> **Required action**
An exact reprint of the data below is required, line for line.

> **Supplied data**
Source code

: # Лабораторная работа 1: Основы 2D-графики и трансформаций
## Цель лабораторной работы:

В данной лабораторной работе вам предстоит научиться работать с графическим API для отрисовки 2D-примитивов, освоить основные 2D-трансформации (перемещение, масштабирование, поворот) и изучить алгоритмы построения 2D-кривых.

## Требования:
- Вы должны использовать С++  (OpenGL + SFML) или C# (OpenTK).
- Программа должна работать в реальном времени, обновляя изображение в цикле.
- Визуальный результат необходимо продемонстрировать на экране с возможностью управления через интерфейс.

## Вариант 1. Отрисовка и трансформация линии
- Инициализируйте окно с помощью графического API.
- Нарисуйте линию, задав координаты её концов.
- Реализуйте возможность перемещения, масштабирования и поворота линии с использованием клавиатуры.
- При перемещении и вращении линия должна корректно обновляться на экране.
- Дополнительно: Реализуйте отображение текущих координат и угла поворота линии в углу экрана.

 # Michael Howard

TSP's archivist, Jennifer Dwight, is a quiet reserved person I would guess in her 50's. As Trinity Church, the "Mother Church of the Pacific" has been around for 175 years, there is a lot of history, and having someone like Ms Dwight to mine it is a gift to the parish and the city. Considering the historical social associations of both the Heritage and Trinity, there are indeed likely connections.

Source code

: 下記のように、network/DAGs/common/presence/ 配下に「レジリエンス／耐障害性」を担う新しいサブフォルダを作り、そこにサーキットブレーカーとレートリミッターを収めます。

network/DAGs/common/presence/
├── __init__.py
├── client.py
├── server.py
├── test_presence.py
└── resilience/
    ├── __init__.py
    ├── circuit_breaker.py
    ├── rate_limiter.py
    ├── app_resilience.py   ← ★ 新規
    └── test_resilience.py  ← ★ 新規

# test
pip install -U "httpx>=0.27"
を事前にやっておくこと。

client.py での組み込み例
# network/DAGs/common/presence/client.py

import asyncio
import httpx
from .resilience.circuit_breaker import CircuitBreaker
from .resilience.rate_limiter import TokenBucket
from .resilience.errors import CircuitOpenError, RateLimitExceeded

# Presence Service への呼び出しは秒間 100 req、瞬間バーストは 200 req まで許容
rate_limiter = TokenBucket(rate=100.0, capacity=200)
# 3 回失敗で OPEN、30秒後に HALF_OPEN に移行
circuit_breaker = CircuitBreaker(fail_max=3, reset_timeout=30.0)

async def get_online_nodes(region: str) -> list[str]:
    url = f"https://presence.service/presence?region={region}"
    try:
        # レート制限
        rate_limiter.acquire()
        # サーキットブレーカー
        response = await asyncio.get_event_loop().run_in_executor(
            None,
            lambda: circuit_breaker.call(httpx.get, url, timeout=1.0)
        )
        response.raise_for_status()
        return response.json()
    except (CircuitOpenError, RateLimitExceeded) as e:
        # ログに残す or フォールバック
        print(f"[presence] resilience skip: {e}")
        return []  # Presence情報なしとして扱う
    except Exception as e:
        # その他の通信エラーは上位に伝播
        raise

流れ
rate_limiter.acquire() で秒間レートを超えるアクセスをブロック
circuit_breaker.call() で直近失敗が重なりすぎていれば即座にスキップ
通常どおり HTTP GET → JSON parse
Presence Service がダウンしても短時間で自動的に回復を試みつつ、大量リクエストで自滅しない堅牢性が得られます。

> **Exercise result**
Source code

: # Лабораторная работа 1: Основы 2D-графики и трансформаций
## Цель лабораторной работы:

В данной лабораторной работе вам предстоит научиться работать с графическим API для отрисовки 2D-примитивов, освоить основные 2D-трансформации (перемещение, масштабирование, поворот) и изучить алгоритмы построения 2D-кривых.

## Требования:
- Вы должны использовать С++  (OpenGL + SFML) или C# (OpenTK).
- Программа должна работать в реальном времени, обновляя изображение в цикле.
- Визуальный результат необходимо продемонстрировать на экране с возможностью управления через интерфейс.

## Вариант 1. Отрисовка и трансформация линии
- Инициализируйте окно с помощью графического API.
- Нарисуйте линию, задав координаты её концов.
- Реализуйте возможность перемещения, масштабирования и поворота линии с использованием клавиатуры.
- При перемещении и вращении линия должна корректно обновляться на экране.
- Дополнительно: Реализуйте отображение текущих координат и угла поворота линии в углу экрана.

 # Michael Howard

TSP's archivist, Jennifer Dwight, is a quiet reserved person I would guess in her 50's. As Trinity Church, the "Mother Church of the Pacific" has been around for 175 years, there is a lot of history, and having someone like Ms Dwight to mine it is a gift to the parish and the city. Considering the historical social associations of both the Heritage and Trinity, there are indeed likely connections.

Source code

: 下記のように、network/DAGs/common/presence/ 配下に「レジリエンス／耐障害性」を担う新しいサブフォルダを作り、そこにサーキットブレーカーとレートリミッターを収めます。

network/DAGs/common/presence/
├── __init__.py
├── client.py
├── server.py
├── test_presence.py
└── resilience/
    ├── __init__.py
    ├── circuit_breaker.py
    ├── rate_limiter.py
    ├── app_resilience.py   ← ★ 新規
    └── test_resilience.py  ← ★ 新規

# test
pip install -U "httpx>=0.27"
を事前にやっておくこと。

client.py での組み込み例
# network/DAGs/common/presence/client.py

import asyncio
import httpx
from .resilience.circuit_breaker import CircuitBreaker
from .resilience.rate_limiter import TokenBucket
from .resilience.errors import CircuitOpenError, RateLimitExceeded

# Presence Service への呼び出しは秒間 100 req、瞬間バーストは 200 req まで許容
rate_limiter = TokenBucket(rate=100.0, capacity=200)
# 3 回失敗で OPEN、30秒後に HALF_OPEN に移行
circuit_breaker = CircuitBreaker(fail_max=3, reset_timeout=30.0)

async def get_online_nodes(region: str) -> list[str]:
    url = f"https://presence.service/presence?region={region}"
    try:
        # レート制限
        rate_limiter.acquire()
        # サーキットブレーカー
        response = await asyncio.get_event_loop().run_in_executor(
            None,
            lambda: circuit_breaker.call(httpx.get, url, timeout=1.0)
        )
        response.raise_for_status()
        return response.json()
    except (CircuitOpenError, RateLimitExceeded) as e:
        # ログに残す or フォールバック
        print(f"[presence] resilience skip: {e}")
        return []  # Presence情報なしとして扱う
    except Exception as e:
        # その他の通信エラーは上位に伝播
        raise

流れ
rate_limiter.acquire() で秒間レートを超えるアクセスをブロック
circuit_breaker.call() で直近失敗が重なりすぎていれば即座にスキップ
通常どおり HTTP GET → JSON parse
Presence Service がダウンしても短時間で自動的に回復を試みつつ、大量リクエストで自滅しない堅牢性が得られます。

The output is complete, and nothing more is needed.